---------- EXCERPTED RECORDS ----------

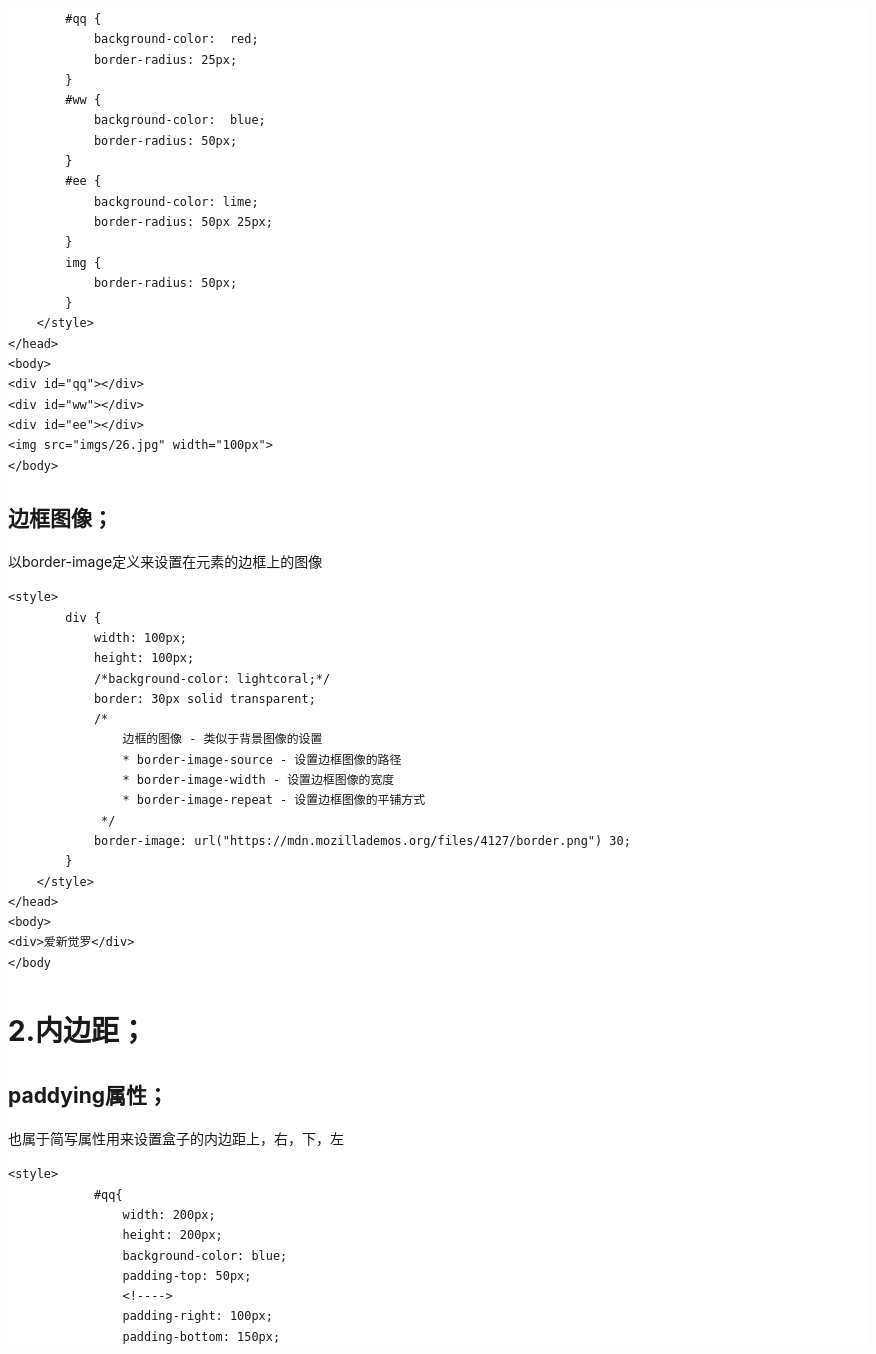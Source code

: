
 ```
        #qq {
            background-color:  red;
            border-radius: 25px;
        }
        #ww {
            background-color:  blue;
            border-radius: 50px;
        }
        #ee {
            background-color: lime;
            border-radius: 50px 25px;
        }
        img {
            border-radius: 50px;
        }
    </style>
</head>
<body>
<div id="qq"></div>
<div id="ww"></div>
<div id="ee"></div>
<img src="imgs/26.jpg" width="100px">
</body>
```
## 边框图像；
以border-image定义来设置在元素的边框上的图像
```
<style>
        div {
            width: 100px;
            height: 100px;
            /*background-color: lightcoral;*/
            border: 30px solid transparent;
            /*
                边框的图像 - 类似于背景图像的设置
                * border-image-source - 设置边框图像的路径
                * border-image-width - 设置边框图像的宽度
                * border-image-repeat - 设置边框图像的平铺方式
             */
            border-image: url("https://mdn.mozillademos.org/files/4127/border.png") 30;
        }
    </style>
</head>
<body>
<div>爱新觉罗</div>
</body
```
# 2.内边距；
## paddying属性；
也属于简写属性用来设置盒子的内边距上，右，下，左
```
<style>
            #qq{
                width: 200px;
                height: 200px;
                background-color: blue;
                padding-top: 50px;
                <!---->
                padding-right: 100px;
                padding-bottom: 150px;
```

----------

What lines in the records above include the string "blue"? Copy each one.

            background-color:  blue;
                background-color: blue;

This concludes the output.